◆ **Task goal**
Show each line of the data below that has the string "Spotkanie" in it.

+ + + + + + +

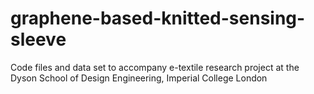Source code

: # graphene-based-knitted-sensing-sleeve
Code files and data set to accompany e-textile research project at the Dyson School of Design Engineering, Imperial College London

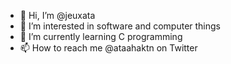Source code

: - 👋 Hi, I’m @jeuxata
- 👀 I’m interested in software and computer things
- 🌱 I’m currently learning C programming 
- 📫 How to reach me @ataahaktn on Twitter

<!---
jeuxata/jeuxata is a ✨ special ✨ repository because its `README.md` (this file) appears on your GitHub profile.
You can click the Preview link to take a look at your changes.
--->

+ + + + + + +

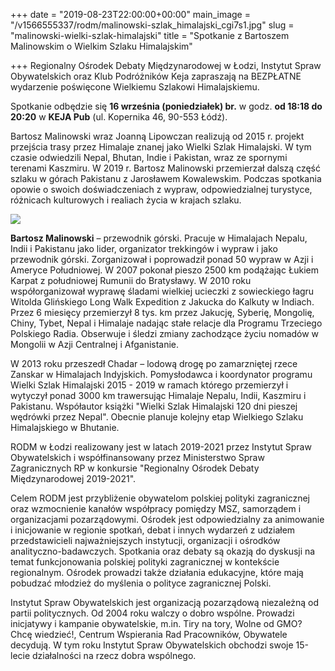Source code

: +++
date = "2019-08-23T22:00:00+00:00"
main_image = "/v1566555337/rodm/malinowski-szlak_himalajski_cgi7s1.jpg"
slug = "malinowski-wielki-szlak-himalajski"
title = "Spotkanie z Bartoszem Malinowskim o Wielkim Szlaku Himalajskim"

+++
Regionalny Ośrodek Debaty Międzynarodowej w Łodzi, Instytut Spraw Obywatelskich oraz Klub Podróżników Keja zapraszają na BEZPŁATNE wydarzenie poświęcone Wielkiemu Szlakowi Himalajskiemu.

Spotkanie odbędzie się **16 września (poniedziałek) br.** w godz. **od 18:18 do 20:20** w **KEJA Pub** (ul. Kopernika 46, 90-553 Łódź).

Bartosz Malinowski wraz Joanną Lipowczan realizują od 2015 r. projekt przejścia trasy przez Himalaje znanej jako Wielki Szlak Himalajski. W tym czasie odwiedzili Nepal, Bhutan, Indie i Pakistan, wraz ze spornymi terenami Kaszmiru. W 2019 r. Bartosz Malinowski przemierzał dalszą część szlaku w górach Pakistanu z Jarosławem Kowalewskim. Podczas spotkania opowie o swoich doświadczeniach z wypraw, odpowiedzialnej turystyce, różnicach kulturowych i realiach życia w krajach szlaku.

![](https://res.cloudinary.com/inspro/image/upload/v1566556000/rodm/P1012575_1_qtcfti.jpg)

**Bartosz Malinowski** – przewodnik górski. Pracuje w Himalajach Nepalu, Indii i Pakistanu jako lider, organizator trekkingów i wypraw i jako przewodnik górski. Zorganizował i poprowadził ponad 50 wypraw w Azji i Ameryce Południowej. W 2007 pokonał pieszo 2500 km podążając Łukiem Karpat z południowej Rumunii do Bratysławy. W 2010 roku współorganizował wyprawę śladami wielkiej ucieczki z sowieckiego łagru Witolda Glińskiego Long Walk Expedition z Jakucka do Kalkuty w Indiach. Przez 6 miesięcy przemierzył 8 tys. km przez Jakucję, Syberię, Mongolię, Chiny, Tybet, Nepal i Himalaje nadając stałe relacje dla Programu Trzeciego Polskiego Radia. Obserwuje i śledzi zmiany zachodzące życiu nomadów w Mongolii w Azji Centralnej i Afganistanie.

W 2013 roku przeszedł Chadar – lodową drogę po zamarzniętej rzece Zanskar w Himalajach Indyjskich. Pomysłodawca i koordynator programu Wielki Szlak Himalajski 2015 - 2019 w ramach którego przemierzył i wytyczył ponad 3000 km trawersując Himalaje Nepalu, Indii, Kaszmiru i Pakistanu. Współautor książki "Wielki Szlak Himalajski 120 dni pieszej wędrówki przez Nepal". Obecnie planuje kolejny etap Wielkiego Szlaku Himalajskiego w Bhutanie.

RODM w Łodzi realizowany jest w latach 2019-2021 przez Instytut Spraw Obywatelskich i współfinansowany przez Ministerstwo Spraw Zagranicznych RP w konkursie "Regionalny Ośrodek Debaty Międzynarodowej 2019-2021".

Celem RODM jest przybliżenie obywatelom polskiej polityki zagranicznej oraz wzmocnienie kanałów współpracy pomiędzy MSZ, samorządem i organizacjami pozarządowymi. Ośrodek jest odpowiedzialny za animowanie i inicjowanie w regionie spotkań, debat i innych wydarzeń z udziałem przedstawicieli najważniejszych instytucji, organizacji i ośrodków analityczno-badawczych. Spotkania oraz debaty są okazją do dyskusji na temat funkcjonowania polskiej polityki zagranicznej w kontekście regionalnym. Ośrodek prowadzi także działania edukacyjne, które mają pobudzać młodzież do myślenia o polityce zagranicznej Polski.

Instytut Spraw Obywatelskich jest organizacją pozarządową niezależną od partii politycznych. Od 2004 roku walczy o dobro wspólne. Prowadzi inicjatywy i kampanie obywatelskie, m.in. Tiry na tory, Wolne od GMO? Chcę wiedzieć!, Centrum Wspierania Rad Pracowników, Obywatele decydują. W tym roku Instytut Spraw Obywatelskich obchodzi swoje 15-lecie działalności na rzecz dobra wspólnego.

+ + + + + + +

◆ **Output of the task**
title = "Spotkanie z Bartoszem Malinowskim o Wielkim Szlaku Himalajskim"
Spotkanie odbędzie się **16 września (poniedziałek) br.** w godz. **od 18:18 do 20:20** w **KEJA Pub** (ul. Kopernika 46, 90-553 Łódź).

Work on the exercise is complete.